__Task details__.
Search the records for the string "debug", then copy each line where it appears.

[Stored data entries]
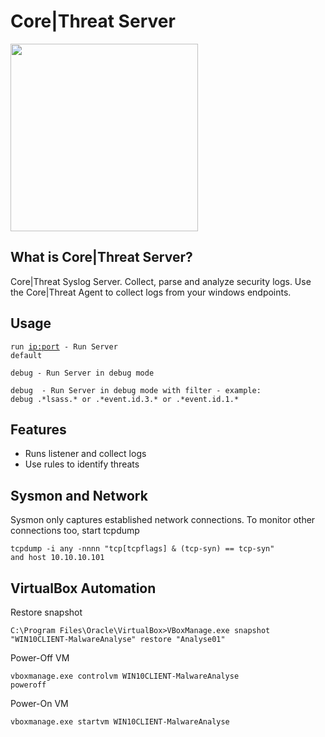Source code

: # Core|Threat Server
<img src="https://corethreat.net/ct_logo_big.png" height="300px"> 

## What is Core|Threat Server?
Core|Threat Syslog Server. Collect, parse and analyze security logs. Use the Core|Threat Agent to collect logs from your windows endpoints.

## Usage
<code>run <ip:port> - Run Server default</code>
  
<code>debug - Run Server in debug mode</code>
  
<code>debug <regex> - Run Server in debug mode with filter - example: debug .\*lsass.\* or .\*event.id.3.\* or .\*event.id.1.\*</code>

## Features
+ Runs listener and collect logs
+ Use rules to identify threats

## Sysmon and Network
Sysmon only captures established network connections. To monitor other connections too, start tcpdump

<code>tcpdump -i any -nnnn "tcp[tcpflags] & (tcp-syn) == tcp-syn" and host 10.10.10.101</code>

## VirtualBox Automation
 Restore snapshot
 
<code>C:\Program Files\Oracle\VirtualBox>VBoxManage.exe snapshot "WIN10CLIENT-MalwareAnalyse" restore "Analyse01"</code>

 Power-Off VM
 
<code>vboxmanage.exe controlvm WIN10CLIENT-MalwareAnalyse poweroff</code>

 Power-On VM
 
<code>vboxmanage.exe startvm WIN10CLIENT-MalwareAnalyse</code>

__Task response__.
<code>debug - Run Server in debug mode</code>
<code>debug <regex> - Run Server in debug mode with filter - example: debug .\*lsass.\* or .\*event.id.3.\* or .\*event.id.1.\*</code>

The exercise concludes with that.